— ASSIGNED TASK —
What lines below include the string "https"? Pick them out and copy them.

(Records from a dataset)

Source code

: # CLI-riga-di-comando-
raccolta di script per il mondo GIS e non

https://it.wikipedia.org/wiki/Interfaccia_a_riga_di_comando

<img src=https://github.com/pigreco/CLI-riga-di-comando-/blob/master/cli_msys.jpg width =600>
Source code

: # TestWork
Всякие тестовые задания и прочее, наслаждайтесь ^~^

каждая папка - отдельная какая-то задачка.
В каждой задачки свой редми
...
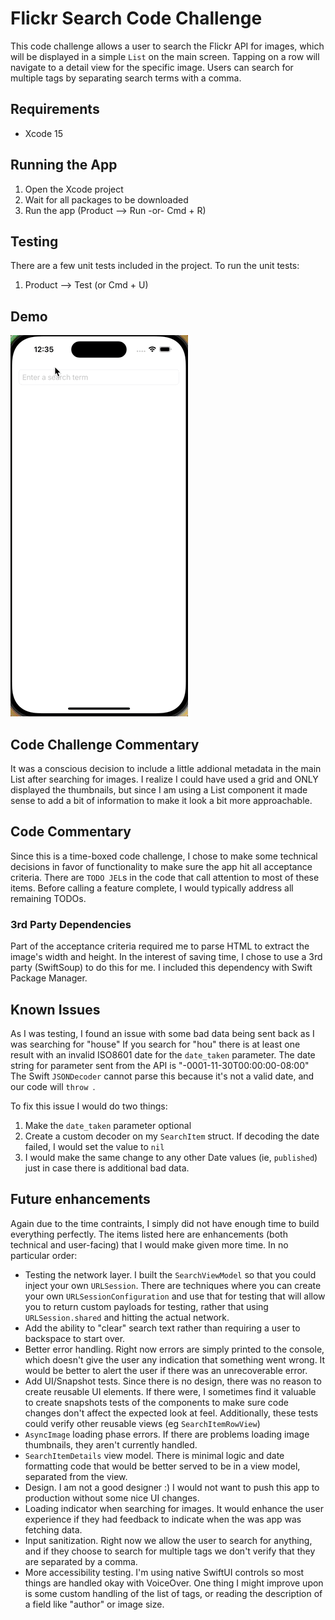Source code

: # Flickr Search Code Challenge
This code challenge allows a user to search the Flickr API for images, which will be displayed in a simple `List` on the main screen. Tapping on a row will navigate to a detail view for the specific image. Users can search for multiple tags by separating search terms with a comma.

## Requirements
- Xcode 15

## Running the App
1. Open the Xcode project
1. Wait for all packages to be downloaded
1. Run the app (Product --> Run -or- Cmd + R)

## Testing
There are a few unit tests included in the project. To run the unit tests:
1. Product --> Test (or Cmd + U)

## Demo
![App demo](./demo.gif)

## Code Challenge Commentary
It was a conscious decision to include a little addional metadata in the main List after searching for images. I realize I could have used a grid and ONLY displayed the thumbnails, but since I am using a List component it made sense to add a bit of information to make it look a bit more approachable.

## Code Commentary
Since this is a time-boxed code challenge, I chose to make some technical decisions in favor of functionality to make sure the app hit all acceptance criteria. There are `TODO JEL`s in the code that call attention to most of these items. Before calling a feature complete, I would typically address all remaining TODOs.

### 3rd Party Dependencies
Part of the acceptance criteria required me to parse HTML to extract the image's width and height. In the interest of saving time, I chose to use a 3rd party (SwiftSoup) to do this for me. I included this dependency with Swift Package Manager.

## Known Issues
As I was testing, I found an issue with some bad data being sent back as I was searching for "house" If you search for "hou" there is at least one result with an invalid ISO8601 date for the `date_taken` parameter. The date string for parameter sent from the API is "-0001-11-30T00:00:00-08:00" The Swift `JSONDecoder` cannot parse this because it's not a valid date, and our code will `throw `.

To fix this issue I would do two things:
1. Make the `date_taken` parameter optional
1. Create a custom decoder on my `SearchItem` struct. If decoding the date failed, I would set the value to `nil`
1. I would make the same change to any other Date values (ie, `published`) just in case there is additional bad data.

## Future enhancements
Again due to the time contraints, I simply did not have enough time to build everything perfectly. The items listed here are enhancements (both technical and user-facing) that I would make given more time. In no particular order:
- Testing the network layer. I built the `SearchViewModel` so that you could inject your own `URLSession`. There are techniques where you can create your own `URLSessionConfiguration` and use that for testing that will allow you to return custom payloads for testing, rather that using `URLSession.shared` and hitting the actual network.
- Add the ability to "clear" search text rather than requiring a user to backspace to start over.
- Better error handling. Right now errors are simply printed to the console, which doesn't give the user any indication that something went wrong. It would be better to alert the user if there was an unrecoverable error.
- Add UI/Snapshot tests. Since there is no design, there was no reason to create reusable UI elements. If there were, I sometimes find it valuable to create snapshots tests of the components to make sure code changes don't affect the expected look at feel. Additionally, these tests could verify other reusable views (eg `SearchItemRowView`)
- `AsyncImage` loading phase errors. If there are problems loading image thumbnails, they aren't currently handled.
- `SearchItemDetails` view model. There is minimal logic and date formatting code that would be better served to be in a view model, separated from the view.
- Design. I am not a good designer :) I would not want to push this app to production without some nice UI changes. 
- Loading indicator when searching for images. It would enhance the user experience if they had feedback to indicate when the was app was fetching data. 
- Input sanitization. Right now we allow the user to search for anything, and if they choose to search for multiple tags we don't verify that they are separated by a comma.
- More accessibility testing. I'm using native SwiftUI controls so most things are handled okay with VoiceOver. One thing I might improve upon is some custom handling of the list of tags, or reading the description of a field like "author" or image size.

— ANSWER TO THIS EXERCISE —
https://it.wikipedia.org/wiki/Interfaccia_a_riga_di_comando
<img src=https://github.com/pigreco/CLI-riga-di-comando-/blob/master/cli_msys.jpg width =600>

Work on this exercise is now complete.